Pixel art stickers - Youpinadi
http://www.stickaz.com/en/17-invader

======
csaba
I tried this out. I think it is really good idea, but really bad
implementation. I wanted to draw something, and save it. But I had to login
first. If you log in, you lost your drawing. Then I redraw it from scratch,
then clicked on the save, and the server went down, so again, lost everything.
Sometimes the cursor draws without any click, and ruins all your previous
work, and you can't turn it off (maybe a bug). Then I tried other way. What if
I just draw a small part, and save it? Before save it automatically cropped my
pic for best fit (if you resize your drawing area, you lost everything).

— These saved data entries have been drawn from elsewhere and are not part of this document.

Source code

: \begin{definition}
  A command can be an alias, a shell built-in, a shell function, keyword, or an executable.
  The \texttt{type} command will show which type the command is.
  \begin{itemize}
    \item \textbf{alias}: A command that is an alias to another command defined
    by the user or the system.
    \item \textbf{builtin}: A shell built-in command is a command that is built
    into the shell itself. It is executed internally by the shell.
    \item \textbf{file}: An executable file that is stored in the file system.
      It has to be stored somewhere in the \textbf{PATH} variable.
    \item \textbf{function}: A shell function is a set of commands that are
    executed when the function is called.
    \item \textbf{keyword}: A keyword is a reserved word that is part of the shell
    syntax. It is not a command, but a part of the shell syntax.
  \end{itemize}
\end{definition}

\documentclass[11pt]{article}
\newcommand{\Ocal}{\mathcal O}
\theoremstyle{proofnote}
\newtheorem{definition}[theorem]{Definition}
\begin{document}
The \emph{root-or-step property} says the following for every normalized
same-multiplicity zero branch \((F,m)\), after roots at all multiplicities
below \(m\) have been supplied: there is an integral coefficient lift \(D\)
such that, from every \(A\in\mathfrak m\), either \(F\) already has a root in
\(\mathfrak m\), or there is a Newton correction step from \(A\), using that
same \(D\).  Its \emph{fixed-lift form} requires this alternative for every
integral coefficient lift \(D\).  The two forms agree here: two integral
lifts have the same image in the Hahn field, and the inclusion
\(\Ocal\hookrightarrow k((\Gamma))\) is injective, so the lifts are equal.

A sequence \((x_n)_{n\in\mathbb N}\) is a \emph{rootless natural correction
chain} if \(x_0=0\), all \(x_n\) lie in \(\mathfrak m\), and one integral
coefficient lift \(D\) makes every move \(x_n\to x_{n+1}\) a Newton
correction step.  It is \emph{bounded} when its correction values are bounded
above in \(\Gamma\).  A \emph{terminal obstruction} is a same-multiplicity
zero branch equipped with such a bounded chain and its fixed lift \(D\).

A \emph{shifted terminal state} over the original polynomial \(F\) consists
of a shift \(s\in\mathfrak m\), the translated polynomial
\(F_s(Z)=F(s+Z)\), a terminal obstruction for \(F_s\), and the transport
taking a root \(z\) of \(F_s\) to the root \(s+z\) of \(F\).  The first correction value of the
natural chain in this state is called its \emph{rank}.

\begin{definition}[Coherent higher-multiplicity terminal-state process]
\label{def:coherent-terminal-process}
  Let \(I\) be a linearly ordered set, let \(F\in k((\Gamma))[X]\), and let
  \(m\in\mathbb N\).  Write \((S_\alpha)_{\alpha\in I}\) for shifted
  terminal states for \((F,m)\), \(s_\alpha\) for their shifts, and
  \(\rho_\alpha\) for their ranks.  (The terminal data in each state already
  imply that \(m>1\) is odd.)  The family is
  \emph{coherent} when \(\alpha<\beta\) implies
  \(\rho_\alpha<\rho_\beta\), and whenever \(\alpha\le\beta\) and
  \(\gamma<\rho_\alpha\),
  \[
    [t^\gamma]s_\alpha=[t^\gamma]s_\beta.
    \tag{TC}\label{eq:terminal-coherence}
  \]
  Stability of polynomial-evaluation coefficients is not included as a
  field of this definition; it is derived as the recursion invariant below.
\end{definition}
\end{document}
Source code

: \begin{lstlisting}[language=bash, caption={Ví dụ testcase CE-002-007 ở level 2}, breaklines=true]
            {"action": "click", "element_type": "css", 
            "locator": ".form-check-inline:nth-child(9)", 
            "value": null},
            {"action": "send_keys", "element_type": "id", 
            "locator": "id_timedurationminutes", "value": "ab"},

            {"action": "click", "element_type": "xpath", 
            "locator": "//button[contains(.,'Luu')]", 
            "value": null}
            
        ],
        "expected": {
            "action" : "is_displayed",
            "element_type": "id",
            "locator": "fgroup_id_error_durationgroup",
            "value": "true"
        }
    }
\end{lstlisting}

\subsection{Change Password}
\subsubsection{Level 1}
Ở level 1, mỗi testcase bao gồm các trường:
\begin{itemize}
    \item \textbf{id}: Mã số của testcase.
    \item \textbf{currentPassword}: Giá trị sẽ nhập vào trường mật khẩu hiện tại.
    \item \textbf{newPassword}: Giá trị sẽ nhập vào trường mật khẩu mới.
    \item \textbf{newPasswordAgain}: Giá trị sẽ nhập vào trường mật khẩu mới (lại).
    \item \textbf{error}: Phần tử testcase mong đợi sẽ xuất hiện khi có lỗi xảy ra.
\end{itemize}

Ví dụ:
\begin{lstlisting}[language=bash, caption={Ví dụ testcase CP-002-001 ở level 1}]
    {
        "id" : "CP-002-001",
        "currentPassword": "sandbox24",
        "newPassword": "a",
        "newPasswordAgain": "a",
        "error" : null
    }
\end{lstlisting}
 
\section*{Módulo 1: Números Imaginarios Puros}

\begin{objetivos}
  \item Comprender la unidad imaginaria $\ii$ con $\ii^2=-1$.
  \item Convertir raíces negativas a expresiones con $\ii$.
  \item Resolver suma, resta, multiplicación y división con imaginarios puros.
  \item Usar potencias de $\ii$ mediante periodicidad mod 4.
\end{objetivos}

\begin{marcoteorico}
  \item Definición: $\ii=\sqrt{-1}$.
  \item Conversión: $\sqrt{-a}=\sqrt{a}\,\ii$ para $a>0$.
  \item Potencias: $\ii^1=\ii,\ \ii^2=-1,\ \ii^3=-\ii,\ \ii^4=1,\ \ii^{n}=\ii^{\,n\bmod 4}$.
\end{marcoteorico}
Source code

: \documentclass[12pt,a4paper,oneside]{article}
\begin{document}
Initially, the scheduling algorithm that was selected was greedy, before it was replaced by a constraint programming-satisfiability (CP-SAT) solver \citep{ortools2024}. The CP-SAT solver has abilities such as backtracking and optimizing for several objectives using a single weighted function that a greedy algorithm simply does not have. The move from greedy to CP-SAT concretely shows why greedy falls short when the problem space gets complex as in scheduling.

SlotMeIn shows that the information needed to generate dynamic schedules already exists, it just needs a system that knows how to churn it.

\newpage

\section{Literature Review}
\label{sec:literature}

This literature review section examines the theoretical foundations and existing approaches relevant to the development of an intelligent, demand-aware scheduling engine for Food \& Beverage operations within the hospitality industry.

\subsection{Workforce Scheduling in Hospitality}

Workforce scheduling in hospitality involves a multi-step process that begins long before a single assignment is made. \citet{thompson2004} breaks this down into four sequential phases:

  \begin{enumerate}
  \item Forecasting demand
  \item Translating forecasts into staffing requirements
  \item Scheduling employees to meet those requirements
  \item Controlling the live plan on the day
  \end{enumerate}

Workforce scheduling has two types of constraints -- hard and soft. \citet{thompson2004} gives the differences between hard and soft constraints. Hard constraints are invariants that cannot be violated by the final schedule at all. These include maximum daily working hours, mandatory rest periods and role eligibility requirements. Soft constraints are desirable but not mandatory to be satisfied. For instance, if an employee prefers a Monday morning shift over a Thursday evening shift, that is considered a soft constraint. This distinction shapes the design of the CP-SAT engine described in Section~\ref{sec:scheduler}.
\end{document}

So, for about the tenth time, I finally finished my "nyan cat", and published
it, to see what's gonna happen? Some time after, I got an email, that they
refused to publish it, and gave me some bullsh*t (one or more of the
following) reasons. So one, or more? Why don't they tell me specifically? And
some of the reasons were hurtful for someone, who tried so hard to finish
something.

Anyway... As I sad before, I like the idea, but the implementation is pretty
flawed, and painfully slow.

------
stevenrace
So are the 'classic' sprites public domain? I'm sure the other characters are
some minor variation of the original - but it leaves me wondering if copyright
has a lower threshold/bound in terms of resolution?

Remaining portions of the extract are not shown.